Read through the listing below, and copy every line where the string "Slide" appears.

|---|

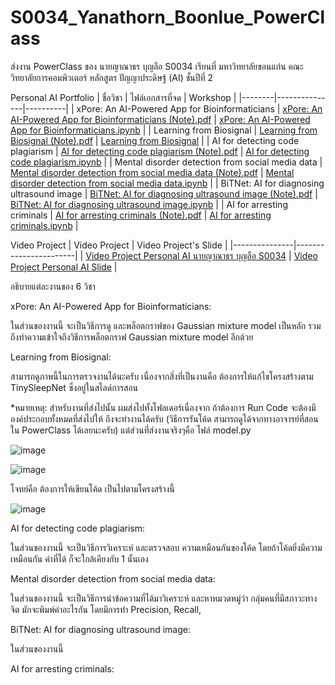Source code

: # S0034_Yanathorn_Boonlue_PowerClass
ส่งงาน PowerClass ของ นายญาณาธร บุญลือ S0034 เรียนที่ มหาวิทยาลัยขอนแก่น คณะวิทยาลัยการคอมพิวเตอร์ หลักสูตร ปัญญาประดิษฐ์ (AI) ชั้นปีที่ 2

Personal AI Portfolio
| ชื่อวิชา | ไฟล์เอกสารที่จด | Workshop |
|--------|---------------|----------|
| xPore: An AI-Powered App for Bioinformaticians | [xPore: An AI-Powered App for Bioinformaticians (Note).pdf](https://github.com/YanathornBoonlue/S0034_Yanathorn_Boonlue_PowerClass/blob/bdd9a8dce5723585f51aef555b23068bb211a725/xPore%20An%20AI-Powered%20App%20for%20Bioinformaticians%20(Note).pdf) | [xPore: An AI-Powered App for Bioinformaticians.ipynb](https://github.com/YanathornBoonlue/S0034_Yanathorn_Boonlue_PowerClass/blob/926bc675b8b21baba3561004bb50cd3c79f82ac5/xPore_An_AI_Powered_App_for_Bioinformaticians_S0034_%E0%B8%99%E0%B8%B2%E0%B8%A2%E0%B8%8D%E0%B8%B2%E0%B8%93%E0%B8%B2%E0%B8%98%E0%B8%A3_%E0%B8%9A%E0%B8%B8%E0%B8%8D%E0%B8%A5%E0%B8%B7%E0%B8%AD.ipynb) |
| Learning from Biosignal | [Learning from Biosignal (Note).pdf](https://github.com/YanathornBoonlue/S0034_Yanathorn_Boonlue_PowerClass/blob/0ca6200b1dc29e7487eb6d022ff58e12fb3e7540/Learning%20from%20Biosignal%20(Note).pdf) | [Learning from Biosignal](https://github.com/YanathornBoonlue/S0034_Yanathorn_Boonlue_PowerClass/tree/e6c6203718c9550ded07812a9c5c0f2eb799b63c/Learning%20from%20Biosignal%20S0034%20%E0%B8%99%E0%B8%B2%E0%B8%A2%E0%B8%8D%E0%B8%B2%E0%B8%93%E0%B8%B2%E0%B8%98%E0%B8%A3%20%E0%B8%9A%E0%B8%B8%E0%B8%8D%E0%B8%A5%E0%B8%B7%E0%B8%AD) |
| AI for detecting code plagiarism | [AI for detecting code plagiarism (Note).pdf](https://github.com/YanathornBoonlue/S0034_Yanathorn_Boonlue_PowerClass/blob/79c0081b3e3b2478404472ca4b8fca30c1293a35/AI%20for%20Detecting%20Users%20with%20Mental%20Disorders%20from%20Social%20media%20(Note).pdf) | [AI for detecting code plagiarism.ipynb](https://github.com/YanathornBoonlue/S0034_Yanathorn_Boonlue_PowerClass/blob/79c0081b3e3b2478404472ca4b8fca30c1293a35/AI_for_detecting_code_plagiarism_S0034_%E0%B8%99%E0%B8%B2%E0%B8%A2%E0%B8%8D%E0%B8%B2%E0%B8%93%E0%B8%B2%E0%B8%98%E0%B8%A3_%E0%B8%9A%E0%B8%B8%E0%B8%8D%E0%B8%A5%E0%B8%B7%E0%B8%AD.ipynb) |
| Mental disorder detection from social media data | [Mental disorder detection from social media data (Note).pdf](https://github.com/YanathornBoonlue/S0034_Yanathorn_Boonlue_PowerClass/blob/79c0081b3e3b2478404472ca4b8fca30c1293a35/Mental%20disorder%20detection%20from%20social%20media%20data%20(Note).pdf) | [Mental disorder detection from social media data.ipynb](https://github.com/YanathornBoonlue/S0034_Yanathorn_Boonlue_PowerClass/blob/79c0081b3e3b2478404472ca4b8fca30c1293a35/Mental_disorder_detection_from_social_media_data_S0034_%E0%B8%99%E0%B8%B2%E0%B8%A2%E0%B8%8D%E0%B8%B2%E0%B8%93%E0%B8%B2%E0%B8%98%E0%B8%A3_%E0%B8%9A%E0%B8%B8%E0%B8%8D%E0%B8%A5%E0%B8%B7%E0%B8%AD.ipynb) |
| BiTNet: AI for diagnosing ultrasound image | [BiTNet: AI for diagnosing ultrasound image (Note).pdf](https://github.com/YanathornBoonlue/S0034_Yanathorn_Boonlue_PowerClass/blob/79c0081b3e3b2478404472ca4b8fca30c1293a35/BiTNet%20AI%20for%20diagnosing%20ultrasound%20image%20(Note).pdf) | [BiTNet: AI for diagnosing ultrasound image.ipynb](https://github.com/YanathornBoonlue/S0034_Yanathorn_Boonlue_PowerClass/blob/79c0081b3e3b2478404472ca4b8fca30c1293a35/BiTNet_AI_for_diagnosing_ultrasound_image_S0034_%E0%B8%99%E0%B8%B2%E0%B8%A2%E0%B8%8D%E0%B8%B2%E0%B8%93%E0%B8%B2%E0%B8%98%E0%B8%A3_%E0%B8%9A%E0%B8%B8%E0%B8%8D%E0%B8%A5%E0%B8%B7%E0%B8%AD.ipynb) |
| AI for arresting criminals | [AI for arresting criminals (Note).pdf](https://github.com/YanathornBoonlue/S0034_Yanathorn_Boonlue_PowerClass/blob/79c0081b3e3b2478404472ca4b8fca30c1293a35/AI%20for%20arresting%20criminals%20(Note).pdf) | [AI for arresting criminals.ipynb](https://github.com/YanathornBoonlue/S0034_Yanathorn_Boonlue_PowerClass/blob/79c0081b3e3b2478404472ca4b8fca30c1293a35/AI_for_arresting_criminals_S0034_%E0%B8%99%E0%B8%B2%E0%B8%A2%E0%B8%8D%E0%B8%B2%E0%B8%93%E0%B8%B2%E0%B8%98%E0%B8%A3_%E0%B8%9A%E0%B8%B8%E0%B8%8D%E0%B8%A5%E0%B8%B7%E0%B8%AD.ipynb) |

Video Project
| Video Project | Video Project's Slide |
|---------------|-----------------------|
| [Video Project Personal AI นายญาณาธร บุญลือ S0034](https://youtu.be/FjbjLQH9rqE) | [Video Project Personal AI Slide](https://github.com/YanathornBoonlue/S0034_Yanathorn_Boonlue_PowerClass/blob/0da3c986b01146cd30018e8b0738fe54c25a4cb5/Video%20Project%20Personal%20AI%20Slide.pdf) |

อธิบายแต่ละงานของ 6 วิชา

xPore: An AI-Powered App for Bioinformaticians:

ในส่วนของงานนี้ จะเป็นวิธีการดู และพล็อตกราฟของ Gaussian mixture model เป็นหลัก รวมถึงทำความเข้าใจถึงวิธีการพล็อตกราฟ Gaussian mixture model อีกด้วย

Learning from Biosignal:

สามารถดูภาพนี้ในการตรวจงานได้นะครับ เนื่องจากสิ่งที่เป็นงานคือ ต้องการให้แก้ไขโครงสร้างตาม TinySleepNet ซึ่งอยู่ในสไลด์การสอน

*หมายเหตุ: สำหรับงานที่ส่งไปนั้น ผมส่งไปทั้งโฟลเดอร์เนื่องจาก ถ้าต้องการ Run Code จะต้องมีองค์ประกอบทั้งหมดที่ส่งไปให้ ถึงจะทำงานได้ครับ (วิธีการรันโค้ด สามารถดูได้จากทางอาจารย์ที่สอนใน PowerClass ได้เลยนะครับ) แต่ส่วนที่ส่งงานจริงๆคือ ไฟล์ model.py

![image](https://github.com/user-attachments/assets/21c1d443-79d7-4ef2-93a4-c447325ce4a2)

![image](https://github.com/user-attachments/assets/7c89b637-9a3d-4f13-a4b4-8e0a015139bd)

โจทย์คือ ต้องการให้เขียนโค้ด เป็นไปตามโครงสร้างนี้

![image](https://github.com/user-attachments/assets/0980c807-88a9-435a-b709-1bdf9d06b13c)

AI for detecting code plagiarism:

ในส่วนของงานนี้ จะเป็นวิธีการวิเคราะห์ และตรวจสอบ ความเหมือนกันของโค้ด โดยถ้าโค้ดยิ่งมีความเหมือนกัน ค่าที่ได้ ก็จะใกล้เคียงกับ 1 นั้นเอง

Mental disorder detection from social media data:

ในส่วนของงานนี้ จะเป็นวิธีการนำข้อความที่ได้มาวิเคราะห์ และหาหมวดหมู่ว่า กลุ่มคนที่มีสภาวะทางจิต มักจะพิมพ์คำอะไรกัน โดยมีการทำ Precision, Recall, 

BiTNet: AI for diagnosing ultrasound image:

ในส่วนของงานนี้

AI for arresting criminals:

|---|

**Output below:**
| Video Project | Video Project's Slide |
| [Video Project Personal AI นายญาณาธร บุญลือ S0034](https://youtu.be/FjbjLQH9rqE) | [Video Project Personal AI Slide](https://github.com/YanathornBoonlue/S0034_Yanathorn_Boonlue_PowerClass/blob/0da3c986b01146cd30018e8b0738fe54c25a4cb5/Video%20Project%20Personal%20AI%20Slide.pdf) |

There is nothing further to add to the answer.